The Easel

28th April 2020

America’s Big Museums on the Hot Seat

In the flush of post-Civil War confidence, New York founded the Metropolitan Museum. Some reviews marking its 150th anniversary recount the museum’s early days as the “tycoons darling”. The linked piece notes contemporary challenges – an uneasy relationship with contemporary art, a tendency to ignore artists who are not male and white. “They need to rethink the Temple of Beauty branding … they need to rethink what they were and are.”

21st April 2020

Painting After All: Authors Sheena Wagstaff and Brinda Kumar on the Gerhard Richter Book and Exhibition

Curators of the Gerhard Richter show in New York explain Richter’s belief in painting. He has a “deep-seated mistrust” of photography. It cannot capture a sense of realism and is “ultimately not about truth in any direct way”. Painting, in contrast “has more of a singular presence and relevance to our actual living moment. After everything that has happened to humankind … painting is still there as evidence of our collective endurance”.
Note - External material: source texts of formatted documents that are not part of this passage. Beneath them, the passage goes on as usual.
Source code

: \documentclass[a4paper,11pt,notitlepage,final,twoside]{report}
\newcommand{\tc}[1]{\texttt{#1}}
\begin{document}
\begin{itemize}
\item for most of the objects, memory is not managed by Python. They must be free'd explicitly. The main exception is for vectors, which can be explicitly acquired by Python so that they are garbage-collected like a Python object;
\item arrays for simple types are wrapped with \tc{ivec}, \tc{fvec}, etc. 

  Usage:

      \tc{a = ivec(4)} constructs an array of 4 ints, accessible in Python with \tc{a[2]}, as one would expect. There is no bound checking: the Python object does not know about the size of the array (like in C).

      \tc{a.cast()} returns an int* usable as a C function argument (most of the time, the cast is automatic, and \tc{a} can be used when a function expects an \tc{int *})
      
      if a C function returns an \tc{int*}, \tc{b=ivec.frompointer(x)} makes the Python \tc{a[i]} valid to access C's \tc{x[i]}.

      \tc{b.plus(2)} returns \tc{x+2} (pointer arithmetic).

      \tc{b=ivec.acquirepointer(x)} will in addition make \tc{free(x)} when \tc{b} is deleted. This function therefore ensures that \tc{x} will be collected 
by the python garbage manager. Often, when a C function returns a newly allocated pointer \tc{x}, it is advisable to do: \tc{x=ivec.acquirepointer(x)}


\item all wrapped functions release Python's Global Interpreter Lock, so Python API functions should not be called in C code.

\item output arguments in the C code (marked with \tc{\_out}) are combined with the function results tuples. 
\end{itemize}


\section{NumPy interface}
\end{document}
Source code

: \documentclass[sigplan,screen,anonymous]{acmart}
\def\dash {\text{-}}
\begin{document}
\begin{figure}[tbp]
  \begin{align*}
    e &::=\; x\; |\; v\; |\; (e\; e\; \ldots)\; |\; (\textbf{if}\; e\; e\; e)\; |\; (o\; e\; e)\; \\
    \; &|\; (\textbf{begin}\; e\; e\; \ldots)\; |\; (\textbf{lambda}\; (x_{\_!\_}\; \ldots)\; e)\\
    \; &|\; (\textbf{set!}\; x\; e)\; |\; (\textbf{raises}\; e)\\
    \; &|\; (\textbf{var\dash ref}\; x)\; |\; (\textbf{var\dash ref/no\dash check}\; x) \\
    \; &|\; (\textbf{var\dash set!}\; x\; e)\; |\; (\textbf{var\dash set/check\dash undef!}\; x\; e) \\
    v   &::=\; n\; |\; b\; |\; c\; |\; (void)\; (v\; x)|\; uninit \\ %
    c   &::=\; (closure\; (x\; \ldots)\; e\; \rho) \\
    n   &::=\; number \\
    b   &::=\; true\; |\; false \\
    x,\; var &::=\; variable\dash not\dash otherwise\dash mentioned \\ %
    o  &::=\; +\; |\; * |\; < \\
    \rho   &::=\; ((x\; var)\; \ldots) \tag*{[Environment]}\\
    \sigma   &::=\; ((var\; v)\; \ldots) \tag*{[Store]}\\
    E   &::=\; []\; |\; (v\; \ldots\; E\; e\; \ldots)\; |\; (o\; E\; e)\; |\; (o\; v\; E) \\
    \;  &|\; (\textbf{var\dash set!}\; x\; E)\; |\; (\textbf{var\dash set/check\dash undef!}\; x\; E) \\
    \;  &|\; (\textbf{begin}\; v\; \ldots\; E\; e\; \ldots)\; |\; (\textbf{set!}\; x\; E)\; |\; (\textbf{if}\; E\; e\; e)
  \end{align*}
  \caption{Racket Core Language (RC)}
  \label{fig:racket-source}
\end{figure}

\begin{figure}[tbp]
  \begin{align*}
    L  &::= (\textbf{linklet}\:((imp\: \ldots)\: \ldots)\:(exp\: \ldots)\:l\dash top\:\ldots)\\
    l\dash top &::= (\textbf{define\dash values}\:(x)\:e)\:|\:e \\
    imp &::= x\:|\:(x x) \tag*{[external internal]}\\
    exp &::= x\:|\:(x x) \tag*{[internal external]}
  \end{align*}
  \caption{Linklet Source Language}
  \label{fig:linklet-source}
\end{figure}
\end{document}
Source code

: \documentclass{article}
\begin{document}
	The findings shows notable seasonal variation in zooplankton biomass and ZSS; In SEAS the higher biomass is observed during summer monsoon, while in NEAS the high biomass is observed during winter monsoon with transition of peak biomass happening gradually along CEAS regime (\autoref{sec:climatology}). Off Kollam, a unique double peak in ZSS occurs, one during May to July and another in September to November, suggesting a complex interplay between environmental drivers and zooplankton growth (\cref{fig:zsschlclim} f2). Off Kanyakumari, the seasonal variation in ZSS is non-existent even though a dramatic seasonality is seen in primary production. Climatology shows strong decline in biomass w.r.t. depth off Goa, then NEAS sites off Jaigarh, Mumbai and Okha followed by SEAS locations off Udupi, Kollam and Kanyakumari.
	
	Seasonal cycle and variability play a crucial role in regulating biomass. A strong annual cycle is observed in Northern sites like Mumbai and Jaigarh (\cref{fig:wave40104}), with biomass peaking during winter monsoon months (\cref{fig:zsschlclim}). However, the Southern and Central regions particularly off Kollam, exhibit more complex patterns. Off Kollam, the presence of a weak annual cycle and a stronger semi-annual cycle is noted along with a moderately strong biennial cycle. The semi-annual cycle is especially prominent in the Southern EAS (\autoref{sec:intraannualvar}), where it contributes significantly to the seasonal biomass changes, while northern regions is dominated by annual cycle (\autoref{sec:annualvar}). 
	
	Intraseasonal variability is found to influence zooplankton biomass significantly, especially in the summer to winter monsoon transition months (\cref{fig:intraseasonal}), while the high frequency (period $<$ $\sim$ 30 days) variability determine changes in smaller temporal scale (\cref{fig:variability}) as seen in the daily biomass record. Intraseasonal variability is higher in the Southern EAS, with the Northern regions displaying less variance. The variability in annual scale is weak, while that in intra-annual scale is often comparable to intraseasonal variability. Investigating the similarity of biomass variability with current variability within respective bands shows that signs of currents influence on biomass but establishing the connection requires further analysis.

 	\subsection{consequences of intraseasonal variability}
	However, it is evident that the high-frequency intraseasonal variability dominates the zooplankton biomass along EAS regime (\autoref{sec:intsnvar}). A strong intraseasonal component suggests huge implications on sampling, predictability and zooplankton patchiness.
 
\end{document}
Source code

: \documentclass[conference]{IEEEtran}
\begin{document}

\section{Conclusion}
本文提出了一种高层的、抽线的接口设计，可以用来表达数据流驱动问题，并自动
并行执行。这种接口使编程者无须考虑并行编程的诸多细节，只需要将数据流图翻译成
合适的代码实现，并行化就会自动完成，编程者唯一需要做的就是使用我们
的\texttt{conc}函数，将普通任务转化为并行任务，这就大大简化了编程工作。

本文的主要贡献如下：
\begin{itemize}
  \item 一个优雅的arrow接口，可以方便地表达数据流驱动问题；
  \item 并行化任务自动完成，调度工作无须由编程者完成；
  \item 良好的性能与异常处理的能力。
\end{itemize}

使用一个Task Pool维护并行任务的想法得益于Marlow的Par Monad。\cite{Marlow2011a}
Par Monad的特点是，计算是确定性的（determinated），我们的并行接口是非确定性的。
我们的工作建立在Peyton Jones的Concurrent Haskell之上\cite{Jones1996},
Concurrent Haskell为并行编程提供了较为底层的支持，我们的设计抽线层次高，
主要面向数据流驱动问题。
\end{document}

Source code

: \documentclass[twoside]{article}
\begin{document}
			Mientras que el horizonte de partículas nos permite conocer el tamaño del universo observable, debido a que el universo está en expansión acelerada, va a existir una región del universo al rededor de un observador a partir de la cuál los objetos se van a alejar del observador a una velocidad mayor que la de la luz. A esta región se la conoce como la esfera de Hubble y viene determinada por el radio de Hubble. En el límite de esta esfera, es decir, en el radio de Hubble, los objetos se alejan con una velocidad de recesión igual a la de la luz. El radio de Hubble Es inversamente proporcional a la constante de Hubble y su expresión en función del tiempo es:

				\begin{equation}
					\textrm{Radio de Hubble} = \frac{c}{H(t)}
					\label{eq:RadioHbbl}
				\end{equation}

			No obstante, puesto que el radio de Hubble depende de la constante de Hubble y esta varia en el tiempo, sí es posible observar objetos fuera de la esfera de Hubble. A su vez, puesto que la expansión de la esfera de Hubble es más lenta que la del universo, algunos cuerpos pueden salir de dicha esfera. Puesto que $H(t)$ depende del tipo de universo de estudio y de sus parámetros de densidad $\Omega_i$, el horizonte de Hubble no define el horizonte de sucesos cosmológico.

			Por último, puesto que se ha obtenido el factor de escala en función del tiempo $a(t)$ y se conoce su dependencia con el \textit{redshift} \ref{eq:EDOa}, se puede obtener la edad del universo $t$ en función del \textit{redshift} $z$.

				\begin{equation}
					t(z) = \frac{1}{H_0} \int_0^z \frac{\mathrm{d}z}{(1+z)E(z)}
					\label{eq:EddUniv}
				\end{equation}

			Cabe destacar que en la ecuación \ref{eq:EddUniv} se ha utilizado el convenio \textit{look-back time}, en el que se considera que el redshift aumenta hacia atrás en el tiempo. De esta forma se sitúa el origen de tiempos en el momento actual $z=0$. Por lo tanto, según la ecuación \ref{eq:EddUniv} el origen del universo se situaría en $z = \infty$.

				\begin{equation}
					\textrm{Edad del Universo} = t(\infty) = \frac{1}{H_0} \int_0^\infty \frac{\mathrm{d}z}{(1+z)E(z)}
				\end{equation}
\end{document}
Visions of the implausible

When this show was mounted in Paris, it mystified. It mystifies in New York, too. Lecqueu trained as an architect and moved to Paris just before the French Revolution. His perfectionist, grandiose designs “fizzled”, his career as well. He also produced equally meticulous, “unnerving” erotic drawings. Where does this leave us? “[T]he appeal of his art is, in fact, its impossibility. A little of Lequeu goes a long way.”